━━ RECORDS FOR PROCESSING

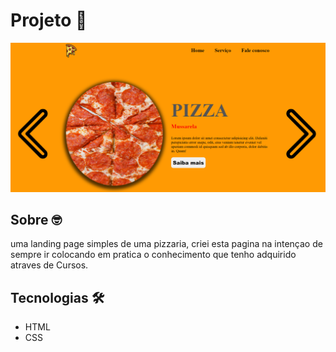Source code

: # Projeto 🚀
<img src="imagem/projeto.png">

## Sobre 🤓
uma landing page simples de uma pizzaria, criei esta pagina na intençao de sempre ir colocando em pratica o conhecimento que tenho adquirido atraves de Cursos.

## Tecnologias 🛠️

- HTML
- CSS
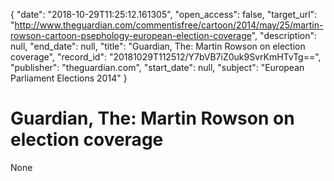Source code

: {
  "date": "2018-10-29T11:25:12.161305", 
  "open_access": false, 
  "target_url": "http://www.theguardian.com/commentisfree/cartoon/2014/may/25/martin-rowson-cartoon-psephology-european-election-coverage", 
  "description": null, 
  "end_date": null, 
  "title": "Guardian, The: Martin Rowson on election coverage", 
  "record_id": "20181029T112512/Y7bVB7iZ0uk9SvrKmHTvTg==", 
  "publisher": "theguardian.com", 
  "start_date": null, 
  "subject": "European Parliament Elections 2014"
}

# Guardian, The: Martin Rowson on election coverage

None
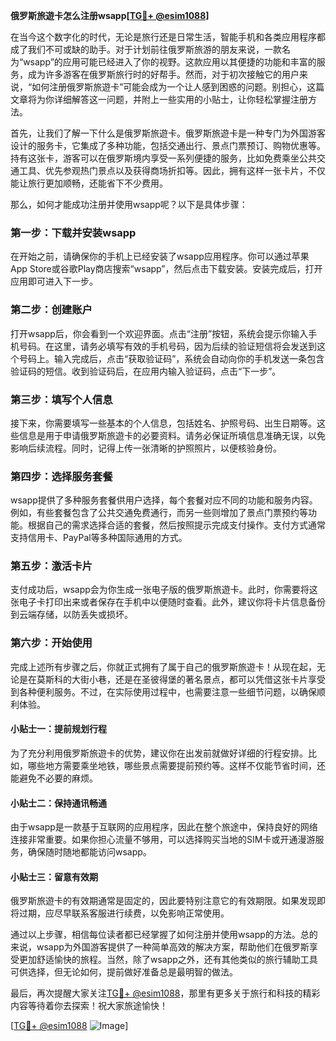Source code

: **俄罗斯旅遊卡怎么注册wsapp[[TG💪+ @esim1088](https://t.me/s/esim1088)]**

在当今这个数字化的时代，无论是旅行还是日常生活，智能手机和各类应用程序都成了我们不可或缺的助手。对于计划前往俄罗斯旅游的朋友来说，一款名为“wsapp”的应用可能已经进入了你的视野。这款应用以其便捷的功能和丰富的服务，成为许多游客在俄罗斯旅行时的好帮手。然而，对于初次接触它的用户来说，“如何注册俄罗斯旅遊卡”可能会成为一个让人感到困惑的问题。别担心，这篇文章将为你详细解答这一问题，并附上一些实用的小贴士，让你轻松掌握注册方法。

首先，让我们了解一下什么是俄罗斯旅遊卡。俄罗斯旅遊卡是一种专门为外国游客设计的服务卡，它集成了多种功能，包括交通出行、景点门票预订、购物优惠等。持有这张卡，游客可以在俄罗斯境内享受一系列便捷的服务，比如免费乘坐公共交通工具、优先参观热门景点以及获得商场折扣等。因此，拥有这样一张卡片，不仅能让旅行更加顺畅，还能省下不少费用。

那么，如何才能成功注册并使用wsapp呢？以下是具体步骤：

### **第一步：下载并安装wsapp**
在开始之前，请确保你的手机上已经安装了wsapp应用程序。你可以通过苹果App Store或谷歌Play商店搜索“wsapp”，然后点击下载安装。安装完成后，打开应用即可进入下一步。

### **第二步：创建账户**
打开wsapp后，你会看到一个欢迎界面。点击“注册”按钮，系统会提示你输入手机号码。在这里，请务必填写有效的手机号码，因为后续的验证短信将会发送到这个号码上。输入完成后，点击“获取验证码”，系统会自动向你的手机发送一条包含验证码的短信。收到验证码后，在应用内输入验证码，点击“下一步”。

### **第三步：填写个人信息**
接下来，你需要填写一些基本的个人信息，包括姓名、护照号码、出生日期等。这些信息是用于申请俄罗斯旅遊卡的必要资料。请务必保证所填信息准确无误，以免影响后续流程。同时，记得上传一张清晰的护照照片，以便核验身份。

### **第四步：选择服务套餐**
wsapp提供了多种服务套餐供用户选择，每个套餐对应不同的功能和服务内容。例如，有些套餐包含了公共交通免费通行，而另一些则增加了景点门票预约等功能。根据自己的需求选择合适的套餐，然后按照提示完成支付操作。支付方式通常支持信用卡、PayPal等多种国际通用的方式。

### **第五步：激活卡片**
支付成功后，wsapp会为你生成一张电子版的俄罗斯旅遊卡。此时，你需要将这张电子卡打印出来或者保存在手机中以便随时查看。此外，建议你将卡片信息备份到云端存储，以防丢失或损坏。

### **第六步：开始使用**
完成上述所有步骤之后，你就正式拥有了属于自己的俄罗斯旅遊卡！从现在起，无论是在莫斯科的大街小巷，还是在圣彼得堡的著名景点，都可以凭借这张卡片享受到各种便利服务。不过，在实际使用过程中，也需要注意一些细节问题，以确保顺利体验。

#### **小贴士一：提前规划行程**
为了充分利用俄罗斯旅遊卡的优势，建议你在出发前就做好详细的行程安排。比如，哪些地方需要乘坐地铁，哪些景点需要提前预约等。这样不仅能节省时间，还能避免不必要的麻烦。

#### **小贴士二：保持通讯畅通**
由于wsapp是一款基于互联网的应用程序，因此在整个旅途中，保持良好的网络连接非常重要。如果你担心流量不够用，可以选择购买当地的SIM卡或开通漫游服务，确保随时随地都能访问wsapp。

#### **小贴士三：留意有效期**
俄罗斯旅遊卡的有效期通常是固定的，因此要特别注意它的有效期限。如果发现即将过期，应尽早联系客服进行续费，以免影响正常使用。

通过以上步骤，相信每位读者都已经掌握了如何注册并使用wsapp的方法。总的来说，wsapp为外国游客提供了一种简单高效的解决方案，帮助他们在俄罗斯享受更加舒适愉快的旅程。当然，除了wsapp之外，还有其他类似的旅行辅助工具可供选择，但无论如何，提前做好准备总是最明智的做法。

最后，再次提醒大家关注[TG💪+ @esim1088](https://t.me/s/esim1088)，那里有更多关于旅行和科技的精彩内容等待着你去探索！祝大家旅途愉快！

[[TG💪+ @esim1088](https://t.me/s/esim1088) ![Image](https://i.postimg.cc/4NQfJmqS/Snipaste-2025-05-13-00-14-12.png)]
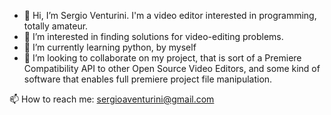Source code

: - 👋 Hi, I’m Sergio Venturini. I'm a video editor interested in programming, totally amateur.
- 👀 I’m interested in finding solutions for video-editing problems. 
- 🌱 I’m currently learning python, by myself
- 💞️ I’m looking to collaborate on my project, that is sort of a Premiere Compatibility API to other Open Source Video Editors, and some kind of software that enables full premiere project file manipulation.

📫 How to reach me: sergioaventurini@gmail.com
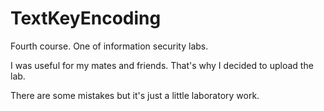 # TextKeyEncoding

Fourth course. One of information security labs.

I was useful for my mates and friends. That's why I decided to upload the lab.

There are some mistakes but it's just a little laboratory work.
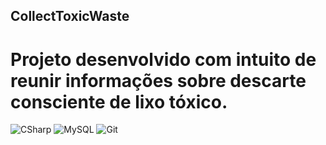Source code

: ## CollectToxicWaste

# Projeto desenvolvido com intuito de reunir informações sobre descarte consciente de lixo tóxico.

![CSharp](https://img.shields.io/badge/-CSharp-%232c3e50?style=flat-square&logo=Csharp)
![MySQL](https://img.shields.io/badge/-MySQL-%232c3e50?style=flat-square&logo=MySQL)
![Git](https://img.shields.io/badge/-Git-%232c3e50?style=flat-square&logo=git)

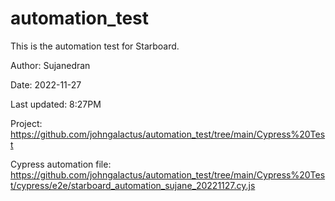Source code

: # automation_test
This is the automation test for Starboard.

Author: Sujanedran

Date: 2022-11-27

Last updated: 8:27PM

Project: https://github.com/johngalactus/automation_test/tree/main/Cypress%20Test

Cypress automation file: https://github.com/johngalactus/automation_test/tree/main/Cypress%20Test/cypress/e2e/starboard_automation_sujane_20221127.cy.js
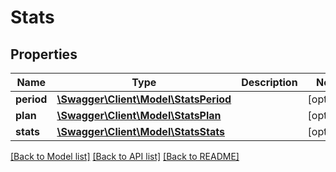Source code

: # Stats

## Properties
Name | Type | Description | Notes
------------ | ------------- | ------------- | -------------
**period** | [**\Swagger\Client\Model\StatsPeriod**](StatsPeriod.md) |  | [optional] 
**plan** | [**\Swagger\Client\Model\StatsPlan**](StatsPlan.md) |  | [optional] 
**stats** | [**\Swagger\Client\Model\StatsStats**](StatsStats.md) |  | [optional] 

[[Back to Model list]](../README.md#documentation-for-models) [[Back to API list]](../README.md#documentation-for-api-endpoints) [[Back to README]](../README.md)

━━━━

— TASK STATEMENT —
With the pictures left aside, write out all of the records above exactly.

— OUTPUT —
Source code

: # Projeto 🚀
<img src="imagem/projeto.png">

## Sobre 🤓
uma landing page simples de uma pizzaria, criei esta pagina na intençao de sempre ir colocando em pratica o conhecimento que tenho adquirido atraves de Cursos.

## Tecnologias 🛠️

- HTML
- CSS
Source code

: {
  "date": "2018-10-29T11:25:12.161305", 
  "open_access": false, 
  "target_url": "http://www.theguardian.com/commentisfree/cartoon/2014/may/25/martin-rowson-cartoon-psephology-european-election-coverage", 
  "description": null, 
  "end_date": null, 
  "title": "Guardian, The: Martin Rowson on election coverage", 
  "record_id": "20181029T112512/Y7bVB7iZ0uk9SvrKmHTvTg==", 
  "publisher": "theguardian.com", 
  "start_date": null, 
  "subject": "European Parliament Elections 2014"
}

# Guardian, The: Martin Rowson on election coverage

None
Source code

: **俄罗斯旅遊卡怎么注册wsapp[[TG💪+ @esim1088](https://t.me/s/esim1088)]**

在当今这个数字化的时代，无论是旅行还是日常生活，智能手机和各类应用程序都成了我们不可或缺的助手。对于计划前往俄罗斯旅游的朋友来说，一款名为“wsapp”的应用可能已经进入了你的视野。这款应用以其便捷的功能和丰富的服务，成为许多游客在俄罗斯旅行时的好帮手。然而，对于初次接触它的用户来说，“如何注册俄罗斯旅遊卡”可能会成为一个让人感到困惑的问题。别担心，这篇文章将为你详细解答这一问题，并附上一些实用的小贴士，让你轻松掌握注册方法。

首先，让我们了解一下什么是俄罗斯旅遊卡。俄罗斯旅遊卡是一种专门为外国游客设计的服务卡，它集成了多种功能，包括交通出行、景点门票预订、购物优惠等。持有这张卡，游客可以在俄罗斯境内享受一系列便捷的服务，比如免费乘坐公共交通工具、优先参观热门景点以及获得商场折扣等。因此，拥有这样一张卡片，不仅能让旅行更加顺畅，还能省下不少费用。

那么，如何才能成功注册并使用wsapp呢？以下是具体步骤：

### **第一步：下载并安装wsapp**
在开始之前，请确保你的手机上已经安装了wsapp应用程序。你可以通过苹果App Store或谷歌Play商店搜索“wsapp”，然后点击下载安装。安装完成后，打开应用即可进入下一步。

### **第二步：创建账户**
打开wsapp后，你会看到一个欢迎界面。点击“注册”按钮，系统会提示你输入手机号码。在这里，请务必填写有效的手机号码，因为后续的验证短信将会发送到这个号码上。输入完成后，点击“获取验证码”，系统会自动向你的手机发送一条包含验证码的短信。收到验证码后，在应用内输入验证码，点击“下一步”。

### **第三步：填写个人信息**
接下来，你需要填写一些基本的个人信息，包括姓名、护照号码、出生日期等。这些信息是用于申请俄罗斯旅遊卡的必要资料。请务必保证所填信息准确无误，以免影响后续流程。同时，记得上传一张清晰的护照照片，以便核验身份。

### **第四步：选择服务套餐**
wsapp提供了多种服务套餐供用户选择，每个套餐对应不同的功能和服务内容。例如，有些套餐包含了公共交通免费通行，而另一些则增加了景点门票预约等功能。根据自己的需求选择合适的套餐，然后按照提示完成支付操作。支付方式通常支持信用卡、PayPal等多种国际通用的方式。

### **第五步：激活卡片**
支付成功后，wsapp会为你生成一张电子版的俄罗斯旅遊卡。此时，你需要将这张电子卡打印出来或者保存在手机中以便随时查看。此外，建议你将卡片信息备份到云端存储，以防丢失或损坏。

### **第六步：开始使用**
完成上述所有步骤之后，你就正式拥有了属于自己的俄罗斯旅遊卡！从现在起，无论是在莫斯科的大街小巷，还是在圣彼得堡的著名景点，都可以凭借这张卡片享受到各种便利服务。不过，在实际使用过程中，也需要注意一些细节问题，以确保顺利体验。

#### **小贴士一：提前规划行程**
为了充分利用俄罗斯旅遊卡的优势，建议你在出发前就做好详细的行程安排。比如，哪些地方需要乘坐地铁，哪些景点需要提前预约等。这样不仅能节省时间，还能避免不必要的麻烦。

#### **小贴士二：保持通讯畅通**
由于wsapp是一款基于互联网的应用程序，因此在整个旅途中，保持良好的网络连接非常重要。如果你担心流量不够用，可以选择购买当地的SIM卡或开通漫游服务，确保随时随地都能访问wsapp。

#### **小贴士三：留意有效期**
俄罗斯旅遊卡的有效期通常是固定的，因此要特别注意它的有效期限。如果发现即将过期，应尽早联系客服进行续费，以免影响正常使用。

通过以上步骤，相信每位读者都已经掌握了如何注册并使用wsapp的方法。总的来说，wsapp为外国游客提供了一种简单高效的解决方案，帮助他们在俄罗斯享受更加舒适愉快的旅程。当然，除了wsapp之外，还有其他类似的旅行辅助工具可供选择，但无论如何，提前做好准备总是最明智的做法。

最后，再次提醒大家关注[TG💪+ @esim1088](https://t.me/s/esim1088)，那里有更多关于旅行和科技的精彩内容等待着你去探索！祝大家旅途愉快！

[[TG💪+ @esim1088](https://t.me/s/esim1088) ![Image](https://i.postimg.cc/4NQfJmqS/Snipaste-2025-05-13-00-14-12.png)]
Source code

: - 👋 Hi, I’m Sergio Venturini. I'm a video editor interested in programming, totally amateur.
- 👀 I’m interested in finding solutions for video-editing problems. 
- 🌱 I’m currently learning python, by myself
- 💞️ I’m looking to collaborate on my project, that is sort of a Premiere Compatibility API to other Open Source Video Editors, and some kind of software that enables full premiere project file manipulation.

📫 How to reach me: sergioaventurini@gmail.com
 # TextKeyEncoding

Fourth course. One of information security labs.

I was useful for my mates and friends. That's why I decided to upload the lab.

There are some mistakes but it's just a little laboratory work.
Source code

: ## CollectToxicWaste

# Projeto desenvolvido com intuito de reunir informações sobre descarte consciente de lixo tóxico.

![CSharp](https://img.shields.io/badge/-CSharp-%232c3e50?style=flat-square&logo=Csharp)
![MySQL](https://img.shields.io/badge/-MySQL-%232c3e50?style=flat-square&logo=MySQL)
![Git](https://img.shields.io/badge/-Git-%232c3e50?style=flat-square&logo=git)

Source code

: # automation_test
This is the automation test for Starboard.

Author: Sujanedran

Date: 2022-11-27

Last updated: 8:27PM

Project: https://github.com/johngalactus/automation_test/tree/main/Cypress%20Test

Cypress automation file: https://github.com/johngalactus/automation_test/tree/main/Cypress%20Test/cypress/e2e/starboard_automation_sujane_20221127.cy.js
Source code

: # Stats

## Properties
Name | Type | Description | Notes
------------ | ------------- | ------------- | -------------
**period** | [**\Swagger\Client\Model\StatsPeriod**](StatsPeriod.md) |  | [optional] 
**plan** | [**\Swagger\Client\Model\StatsPlan**](StatsPlan.md) |  | [optional] 
**stats** | [**\Swagger\Client\Model\StatsStats**](StatsStats.md) |  | [optional] 

[[Back to Model list]](../README.md#documentation-for-models) [[Back to API list]](../README.md#documentation-for-api-endpoints) [[Back to README]](../README.md)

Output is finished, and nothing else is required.